The REAL Unemployment Numbers

Leo Hindery, Managing Partner of InterMedia Partners, produces a Summary of U.S. Real Unemployment each month after the Bureau of Labor Statistics (BLS) releases its monthly Household and Employer Surveys. This month the BLS touted the creation of 162,000 jobs. Not so fast, says Mr. Hindery (pictured at left).

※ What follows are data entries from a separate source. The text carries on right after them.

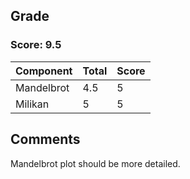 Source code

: ## Grade

### Score: 9.5

Component         | Total | Score
------------------|-------|------
Mandelbrot        | 4.5   | 5
Milikan           | 5     | 5


## Comments

Mandelbrot plot should be more detailed.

Hindery’s summary makes three important adjustments: it identifies average weeks unemployed, job openings and the ‘shortfall’ in jobs needed to be at full employment.  With the adjustments made:

  • The number of real unemployed workers in all four categories of unemployment – BLS, part-time-of-necessity, marginally attached, and discouraged – increased by 30,000 to 29.78 million, versus 29.75 million in February.  This increase in real unemployed workers of 30,000 jobs contrasts sharply with the 162,000 (non-farm) job gain announced by the BLS.
  • The real unemployment rate is now 18.7 percent, compared to February’s real unemployment rate of 18.6 percent and to the much lower official BLS rate of 9.7 percent.
  • The number of real unemployed workers has increased by 13.0 million since the start of the Recession, whereas the nation should have been creating a net 3.8 million new jobs over the past 27 months in order to keep up with natural growth in the labor force of around 140,000 workers per month.
  • The economy needs to create 21.8 million new jobs in order to be fully employed in real terms (i.e., a real unemployment rate of 5 percent).

Hindery notes that the average number of weeks unemployed is at least 31.2and thenumber of workers unemployed for a half year or longer is at least 10.0 million (i.e., BLS’s official figure of 6.5 million plus the 3.5 million discouraged workers). These two numbers considered together are a much better measure of the real employment condition than is either the more commonly used ‘initial jobless claims’ or ‘rolling four-week average of initial jobless claims.’